Además de los proyectos de ley mencionados, sobresale la ley de víctimas y de restitución de tierras, aprobada ya en la Cámara y que será ratificada en marzo en el Senado. Se trata del proyecto estrella de la actual Administración y de la que, con razonable orgullo, trató el 6 de diciembre el presidente Santos en Nueva York. Había sido invitado a la IX asamblea del Tribunal Penal Internacional por el fiscal jefe de dicha Corte, Luis Moreno Ocampo, quien al presentar a Santos, tras la intervención del secretario general de la ONU, Ban Ki-moon, tradujo perfectamente la nueva realidad, al manifestar que "Colombia está pasando de ser niño malo a niño bueno en el contexto internacional".

En ese acto neoyorquino la ley de víctimas se convirtió en el símbolo del relanzamiento y del compromiso gubernamental colombiano con la sociedad internacional. Santos fue explícito: "Vengo a proclamar nuestra decisión de combatir la impunidad en nuestro país y nuestro inequívoco respaldo a la Corte Penal Internacional.
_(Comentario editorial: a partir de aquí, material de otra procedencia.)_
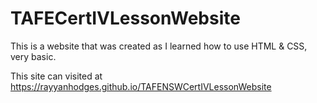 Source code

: # TAFECertIVLessonWebsite
This is a website that was created as I learned how to use HTML & CSS, very basic.

This site can visited at https://rayyanhodges.github.io/TAFENSWCertIVLessonWebsite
Vengo a expresarles que el Gobierno de Colombia tiene la más firme voluntad -y así quiero dejarlo claro- de reconocer y hacer efectivos los derechos de las víctimas a la verdad, la justicia y la reparación".

Colombia, hermoso país, complejo, atribulado y esperanzado al mismo tiempo, encara una encrucijada histórica. El actual Gobierno -dirigido por un político inteligente, derechista, pero no caudillista, y al que apoya la gran mayoría de la población- trabaja con convicción por reparar las graves ofensas y delitos, probablemente de lesa humanidad, perpetrados en el pasado reciente. Téngase en cuenta que la ley de víctimas no es un mero acto de solidaridad, sino que contiene, además, una mención expresa a la responsabilidad estatal en el conflicto armado. El Gobierno quiere cerrar heridas y compensar a víctimas, desplazados y despojados. Es consciente de que no es tarea fácil, dada la desmesura de la agresión y la inmediatez de la misma. Sin embargo, desde mi punto de vista y dada la ingente carga a soportar es éticamente lícito y políticamente correcto concederle un margen temporal.
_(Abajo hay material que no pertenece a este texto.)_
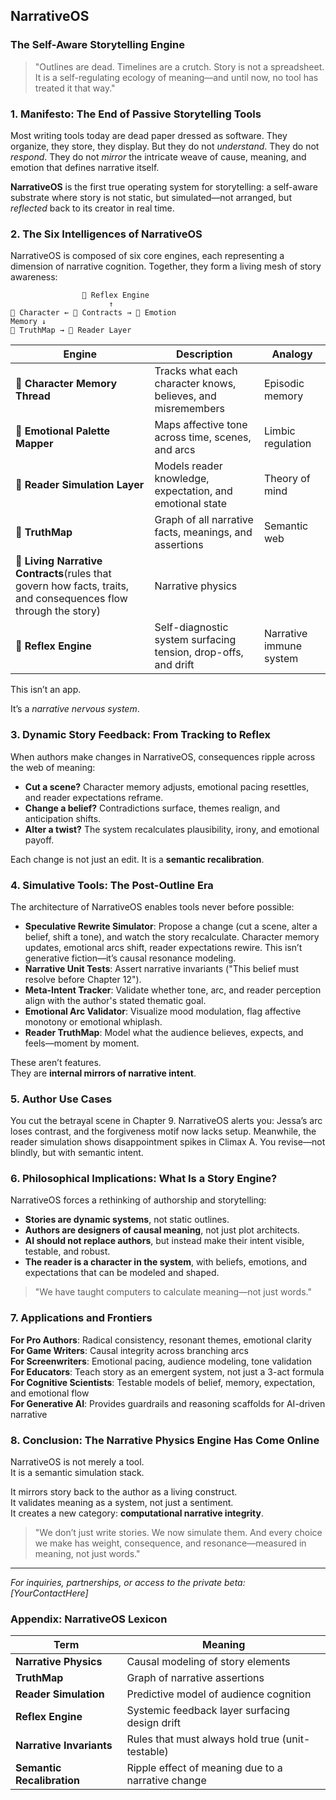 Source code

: ## NarrativeOS
### The Self-Aware Storytelling Engine

> "Outlines are dead. Timelines are a crutch. Story is not a spreadsheet. It is a self-regulating ecology of meaning—and until now, no tool has treated it that way."

### 1. Manifesto: The End of Passive Storytelling Tools

Most writing tools today are dead paper dressed as software. They organize, they store, they display. But they do not *understand*. They do not *respond*. They do not *mirror* the intricate weave of cause, meaning, and emotion that defines narrative itself.

**NarrativeOS** is the first true operating system for storytelling: a self-aware substrate where story is not static, but simulated—not arranged, but *reflected* back to its creator in real time.

### 2. The Six Intelligences of NarrativeOS

NarrativeOS is composed of six core engines, each representing a dimension of narrative cognition. Together, they form a living mesh of story awareness:

                    🧠 Reflex Engine
                          ↑
    🧬 Character ← 📜 Contracts → 🎼 Emotion
    Memory ↓
    🔸 TruthMap → 📖 Reader Layer

| **Engine**                                                   | **Description**                                              | **Analogy**             |
| ------------------------------------------------------------ | ------------------------------------------------------------ | ----------------------- |
| 🧬 **Character Memory Thread**                                | Tracks what each character knows, believes, and misremembers | Episodic memory         |
| 🎼 **Emotional Palette Mapper**                               | Maps affective tone across time, scenes, and arcs            | Limbic regulation       |
| 📖 **Reader Simulation Layer**                                | Models reader knowledge, expectation, and emotional state    | Theory of mind          |
| 🔸 **TruthMap**                                               | Graph of all narrative facts, meanings, and assertions       | Semantic web            |
| 📜 **Living Narrative Contracts**(rules that govern how facts, traits, and consequences flow through the story) | Narrative physics                                            |                         |
| 🧠 **Reflex Engine**                                          | Self-diagnostic system surfacing tension, drop-offs, and drift | Narrative immune system |

This isn’t an app.

It’s a *narrative nervous system*.

### 3. Dynamic Story Feedback: From Tracking to Reflex

When authors make changes in NarrativeOS, consequences ripple across the web of meaning:

- **Cut a scene?** Character memory adjusts, emotional pacing resettles, and reader expectations reframe.
- **Change a belief?** Contradictions surface, themes realign, and anticipation shifts.
- **Alter a twist?** The system recalculates plausibility, irony, and emotional payoff.

Each change is not just an edit. It is a **semantic recalibration**.

### 4. Simulative Tools: The Post-Outline Era

The architecture of NarrativeOS enables tools never before possible:

- **Speculative Rewrite Simulator**: Propose a change (cut a scene, alter a belief, shift a tone), and watch the story recalculate. Character memory updates, emotional arcs shift, reader expectations rewire. This isn’t generative fiction—it’s causal resonance modeling.
- **Narrative Unit Tests**: Assert narrative invariants ("This belief must resolve before Chapter 12").
- **Meta-Intent Tracker**: Validate whether tone, arc, and reader perception align with the author's stated thematic goal.
- **Emotional Arc Validator**: Visualize mood modulation, flag affective monotony or emotional whiplash.
- **Reader TruthMap**: Model what the audience believes, expects, and feels—moment by moment.

These aren’t features.  
They are **internal mirrors of narrative intent**.

### 5. Author Use Cases

You cut the betrayal scene in Chapter 9. NarrativeOS alerts you: Jessa’s arc loses contrast, and the forgiveness motif now lacks setup. Meanwhile, the reader simulation shows disappointment spikes in Climax A. You revise—not blindly, but with semantic intent.

### 6. Philosophical Implications: What Is a Story Engine?

NarrativeOS forces a rethinking of authorship and storytelling:

- **Stories are dynamic systems**, not static outlines.  
- **Authors are designers of causal meaning**, not just plot architects.  
- **AI should not replace authors**, but instead make their intent visible, testable, and robust.  
- **The reader is a character in the system**, with beliefs, emotions, and expectations that can be modeled and shaped.

> "We have taught computers to calculate meaning—not just words."

### 7. Applications and Frontiers

**For Pro Authors**: Radical consistency, resonant themes, emotional clarity  
**For Game Writers**: Causal integrity across branching arcs  
**For Screenwriters**: Emotional pacing, audience modeling, tone validation  
**For Educators**: Teach story as an emergent system, not just a 3-act formula  
**For Cognitive Scientists**: Testable models of belief, memory, expectation, and emotional flow  
**For Generative AI**: Provides guardrails and reasoning scaffolds for AI-driven narrative

### 8. Conclusion: The Narrative Physics Engine Has Come Online

NarrativeOS is not merely a tool.  
It is a semantic simulation stack.

It mirrors story back to the author as a living construct.  
It validates meaning as a system, not just a sentiment.  
It creates a new category: **computational narrative integrity**.

> "We don’t just write stories. We now simulate them. And every choice we make has weight, consequence, and resonance—measured in meaning, not just words."

---

*For inquiries, partnerships, or access to the private beta: [YourContactHere]*

### Appendix: **NarrativeOS Lexicon**

| **Term**                   | **Meaning**                                        |
| -------------------------- | -------------------------------------------------- |
| **Narrative Physics**      | Causal modeling of story elements                  |
| **TruthMap**               | Graph of narrative assertions                      |
| **Reader Simulation**      | Predictive model of audience cognition             |
| **Reflex Engine**          | Systemic feedback layer surfacing design drift     |
| **Narrative Invariants**   | Rules that must always hold true (unit-testable)   |
| **Semantic Recalibration** | Ripple effect of meaning due to a narrative change |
No me corresponde a mí -español y socialista, pero ante todo demócrata- fijar los límites temporales de la confianza a otorgar a Santos, Garzón y su Gobierno. Tan solo me atrevo a pronosticar que la ley de víctimas y de restitución de tierras es la gran prueba y que si, como se espera, es ratificada en el Senado y sancionada por el presidente, se abrirá una nueva y definitiva página -limpia, digna y honrosa- que facilitará el camino a una nación que desea sanarse y de una sociedad que necesita recuperar valores perdidos. Abrirá la posibilidad de un pacto social que permitirá a los colombianos reencontrarse en paz, dignidad y justicia con ellos mismos.

Por Emilio Menéndez del Valle, embajador de España y eurodiputado socialista.